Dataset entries
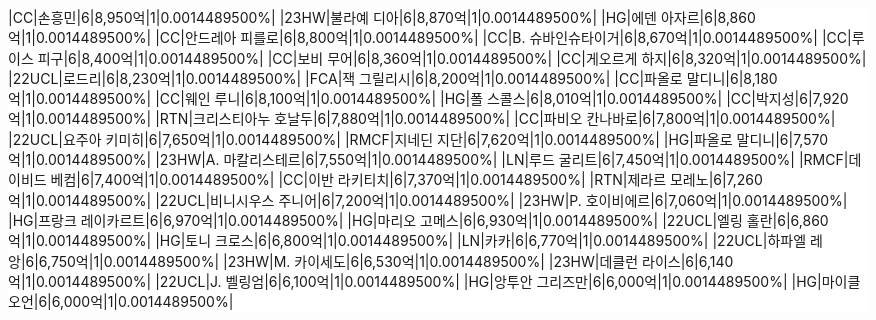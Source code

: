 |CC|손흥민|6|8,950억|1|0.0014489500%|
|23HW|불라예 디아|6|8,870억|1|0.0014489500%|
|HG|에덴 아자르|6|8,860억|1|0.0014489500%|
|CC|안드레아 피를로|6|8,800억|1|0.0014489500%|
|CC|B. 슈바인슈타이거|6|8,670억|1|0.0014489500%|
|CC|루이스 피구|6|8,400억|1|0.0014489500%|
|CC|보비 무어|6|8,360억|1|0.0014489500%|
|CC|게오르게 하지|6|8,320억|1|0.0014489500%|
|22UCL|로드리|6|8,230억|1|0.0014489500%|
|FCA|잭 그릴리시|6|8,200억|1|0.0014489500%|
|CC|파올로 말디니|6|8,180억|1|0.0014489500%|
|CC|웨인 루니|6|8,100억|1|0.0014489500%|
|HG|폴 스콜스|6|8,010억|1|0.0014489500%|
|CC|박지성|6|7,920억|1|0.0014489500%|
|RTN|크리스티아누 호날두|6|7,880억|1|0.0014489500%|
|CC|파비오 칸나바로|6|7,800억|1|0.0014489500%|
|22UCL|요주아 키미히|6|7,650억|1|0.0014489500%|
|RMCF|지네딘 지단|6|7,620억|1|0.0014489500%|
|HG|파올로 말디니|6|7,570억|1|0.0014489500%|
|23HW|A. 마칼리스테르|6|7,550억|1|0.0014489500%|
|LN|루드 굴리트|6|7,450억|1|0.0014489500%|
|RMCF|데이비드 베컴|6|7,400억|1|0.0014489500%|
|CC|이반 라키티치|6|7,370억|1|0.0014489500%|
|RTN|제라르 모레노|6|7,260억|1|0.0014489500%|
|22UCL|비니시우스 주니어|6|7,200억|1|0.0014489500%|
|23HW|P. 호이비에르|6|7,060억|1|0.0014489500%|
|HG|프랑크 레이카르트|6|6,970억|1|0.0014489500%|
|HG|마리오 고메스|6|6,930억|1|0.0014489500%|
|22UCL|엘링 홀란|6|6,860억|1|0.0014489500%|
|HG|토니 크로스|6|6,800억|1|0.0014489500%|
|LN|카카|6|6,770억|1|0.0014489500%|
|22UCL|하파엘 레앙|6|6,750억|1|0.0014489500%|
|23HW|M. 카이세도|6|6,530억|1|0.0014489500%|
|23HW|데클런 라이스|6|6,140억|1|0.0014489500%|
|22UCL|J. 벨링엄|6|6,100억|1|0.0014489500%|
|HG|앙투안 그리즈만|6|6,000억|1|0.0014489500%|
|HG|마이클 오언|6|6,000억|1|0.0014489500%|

---

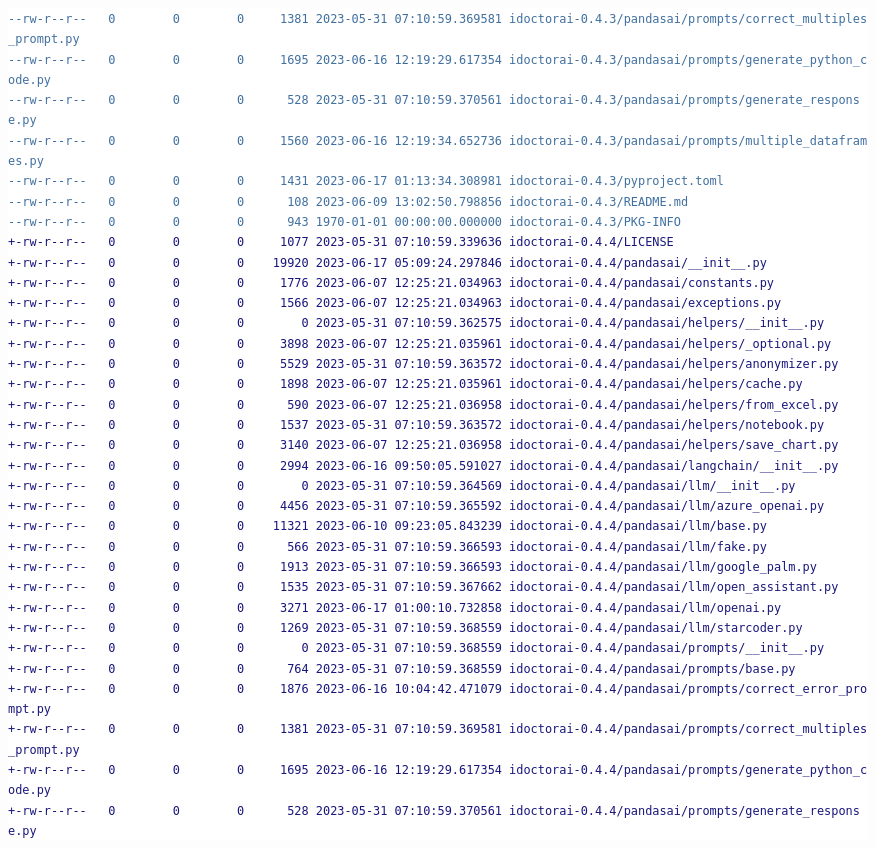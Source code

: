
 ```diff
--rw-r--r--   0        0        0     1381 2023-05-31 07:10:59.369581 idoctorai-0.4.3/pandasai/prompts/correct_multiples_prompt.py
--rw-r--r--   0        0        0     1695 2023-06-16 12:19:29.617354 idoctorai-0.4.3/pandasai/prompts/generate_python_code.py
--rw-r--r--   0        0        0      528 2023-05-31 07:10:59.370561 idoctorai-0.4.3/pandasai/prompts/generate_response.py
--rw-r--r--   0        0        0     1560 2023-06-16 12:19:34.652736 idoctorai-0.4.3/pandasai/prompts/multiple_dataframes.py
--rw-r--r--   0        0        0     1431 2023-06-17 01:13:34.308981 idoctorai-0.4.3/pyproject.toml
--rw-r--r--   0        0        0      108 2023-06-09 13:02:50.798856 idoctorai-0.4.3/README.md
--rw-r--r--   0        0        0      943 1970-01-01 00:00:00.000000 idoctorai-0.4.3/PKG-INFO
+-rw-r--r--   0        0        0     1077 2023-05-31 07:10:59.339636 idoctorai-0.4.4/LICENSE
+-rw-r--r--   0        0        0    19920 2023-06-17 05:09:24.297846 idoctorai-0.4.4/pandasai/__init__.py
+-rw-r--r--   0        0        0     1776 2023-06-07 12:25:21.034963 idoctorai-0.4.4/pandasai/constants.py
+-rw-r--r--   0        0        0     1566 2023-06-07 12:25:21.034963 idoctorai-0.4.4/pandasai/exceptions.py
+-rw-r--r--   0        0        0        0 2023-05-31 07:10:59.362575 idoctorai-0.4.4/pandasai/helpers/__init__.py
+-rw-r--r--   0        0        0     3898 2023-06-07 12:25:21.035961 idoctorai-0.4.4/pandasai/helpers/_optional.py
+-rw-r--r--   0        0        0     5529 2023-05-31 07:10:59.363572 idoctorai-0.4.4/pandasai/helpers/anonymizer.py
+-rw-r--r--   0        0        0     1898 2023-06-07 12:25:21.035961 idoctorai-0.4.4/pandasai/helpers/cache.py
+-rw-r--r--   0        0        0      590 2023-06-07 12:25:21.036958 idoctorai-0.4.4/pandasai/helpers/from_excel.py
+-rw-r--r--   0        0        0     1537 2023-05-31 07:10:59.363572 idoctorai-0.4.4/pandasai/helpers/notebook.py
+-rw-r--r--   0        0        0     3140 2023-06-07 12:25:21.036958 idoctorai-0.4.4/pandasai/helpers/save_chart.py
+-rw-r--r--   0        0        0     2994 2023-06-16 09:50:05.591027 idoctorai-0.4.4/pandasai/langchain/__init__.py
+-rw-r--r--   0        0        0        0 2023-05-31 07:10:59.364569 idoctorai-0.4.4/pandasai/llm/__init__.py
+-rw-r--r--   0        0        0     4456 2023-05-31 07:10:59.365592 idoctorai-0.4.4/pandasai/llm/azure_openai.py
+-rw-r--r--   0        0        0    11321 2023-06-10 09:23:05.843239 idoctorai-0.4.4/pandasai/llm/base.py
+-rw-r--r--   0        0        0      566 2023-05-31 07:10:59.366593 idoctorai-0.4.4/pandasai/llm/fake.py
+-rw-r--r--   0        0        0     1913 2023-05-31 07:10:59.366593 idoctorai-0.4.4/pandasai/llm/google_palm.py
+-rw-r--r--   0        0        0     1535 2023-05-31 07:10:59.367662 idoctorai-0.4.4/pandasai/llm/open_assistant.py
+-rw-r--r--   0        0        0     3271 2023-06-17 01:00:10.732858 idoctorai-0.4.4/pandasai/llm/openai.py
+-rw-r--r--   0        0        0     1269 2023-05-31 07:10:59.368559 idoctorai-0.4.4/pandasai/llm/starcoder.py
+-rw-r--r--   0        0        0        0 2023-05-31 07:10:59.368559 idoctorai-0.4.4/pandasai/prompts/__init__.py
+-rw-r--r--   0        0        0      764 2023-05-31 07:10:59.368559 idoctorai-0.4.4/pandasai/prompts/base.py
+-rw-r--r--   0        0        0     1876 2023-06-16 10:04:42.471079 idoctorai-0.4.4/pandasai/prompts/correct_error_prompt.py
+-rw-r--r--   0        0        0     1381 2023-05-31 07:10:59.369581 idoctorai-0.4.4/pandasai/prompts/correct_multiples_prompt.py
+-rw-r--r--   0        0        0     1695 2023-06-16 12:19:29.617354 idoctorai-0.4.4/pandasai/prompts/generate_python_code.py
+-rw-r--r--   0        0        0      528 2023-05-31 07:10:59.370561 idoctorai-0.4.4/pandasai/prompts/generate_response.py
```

**What you need to do**: Find "RMCF" in the preceding records. Copy each line that holds it.

**Task answer**:
|RMCF|지네딘 지단|6|7,620억|1|0.0014489500%|
|RMCF|데이비드 베컴|6|7,400억|1|0.0014489500%|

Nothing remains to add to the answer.